MACs are randomized as part of the new wifi standard because people could literally follow you around physically from a distance (or even fully remotely). This isn’t an Apple thing.
These aren’t hypothetical. These are defenses that are developed in response to active misbehavior on the part of parties unrelated between the two parties that are trying to establish a trusted relationship. Some times it’s fine without but the times when it’s not tends to be a bigger problem that’s exploited at scale.
Re mac addresses: I’m not saying there aren’t valid reasons for people to want these changes. I’m asking the user be allowed to configure their privacy posture at the protocol level rather than assuming all users want i finite anonymity. Maybe you care about someone following your phone around in public but maybe at home you want to enable secure neighbor discovery and give your stationary devices strong link-level identity…
My point is it’s complicated and “privacy at all costs” is not a one-size-fits-all silver bullet solution.
I never argued these problems aren't real and only hypothetical. I’m asking to be given the ability at the protocol level to make informed decisions as to where I fall on the privacy vs security axis rather than be wholly subject to protocols that assume I always want maximum privacy.
re mac address == strong link level identity, it was never that and using it in that sense isn't accomplishing much. MAC addresses are trivial to spoof. If you want identity, then use proper cryptographic mechanisms to establish that (e.g. mTLS).

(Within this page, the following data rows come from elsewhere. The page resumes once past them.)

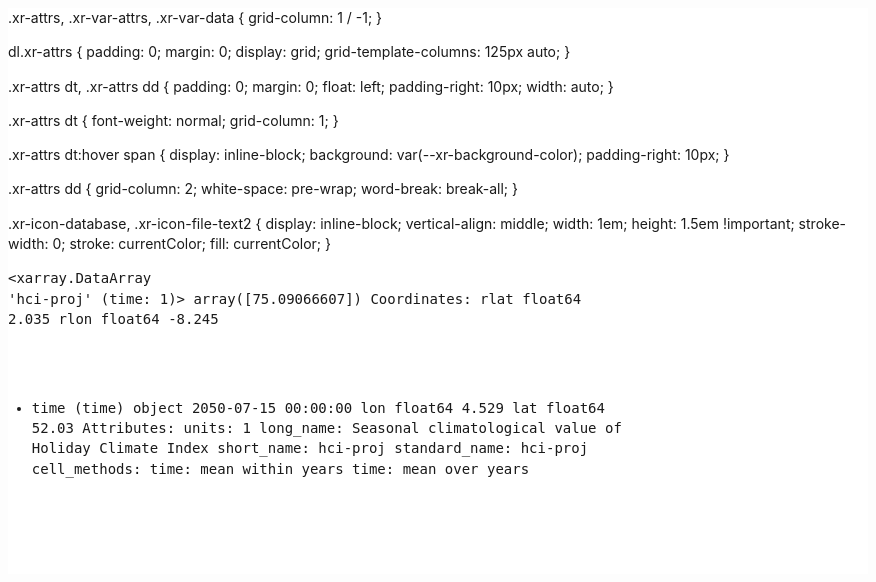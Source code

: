.xr-attrs,
.xr-var-attrs,
.xr-var-data {
  grid-column: 1 / -1;
}

dl.xr-attrs {
  padding: 0;
  margin: 0;
  display: grid;
  grid-template-columns: 125px auto;
}

.xr-attrs dt,
.xr-attrs dd {
  padding: 0;
  margin: 0;
  float: left;
  padding-right: 10px;
  width: auto;
}

.xr-attrs dt {
  font-weight: normal;
  grid-column: 1;
}

.xr-attrs dt:hover span {
  display: inline-block;
  background: var(--xr-background-color);
  padding-right: 10px;
}

.xr-attrs dd {
  grid-column: 2;
  white-space: pre-wrap;
  word-break: break-all;
}

.xr-icon-database,
.xr-icon-file-text2 {
  display: inline-block;
  vertical-align: middle;
  width: 1em;
  height: 1.5em !important;
  stroke-width: 0;
  stroke: currentColor;
  fill: currentColor;
}
</style><pre class='xr-text-repr-fallback'>&lt;xarray.DataArray &#x27;hci-proj&#x27; (time: 1)&gt;
array([75.09066607])
Coordinates:
    rlat     float64 2.035
    rlon     float64 -8.245
  * time     (time) object 2050-07-15 00:00:00
    lon      float64 4.529
    lat      float64 52.03
Attributes:
    units:          1
    long_name:      Seasonal climatological value of Holiday Climate Index
    short_name:     hci-proj
    standard_name:  hci-proj
    cell_methods:   time: mean within years time: mean over years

What we've seen as a profession is that that level of flexibility makes things harder to configure correctly leading to various security vulnerabilities. Or the optionality being user facing makes it not user friendly and makes it easy to socially engineer attacks. It sucks but in practice we've not found a way to optimize along several axes simultaneously. Don't forget that all your optional features is stuff someone has to build, implement, test & maintain. The only way out I think is to demonstrate a way forward that manages to attain the goals you seek without sacrificing the technical privacy measure. The technical privacy measures have been put in place as a result of real-world lessons learned, not hypothetical things.
No it doesn't. I have no idea what technology you think this is (maybe HPKP?), but installing a local root CA absolutely continues to work in all browsers with TLS 1.3.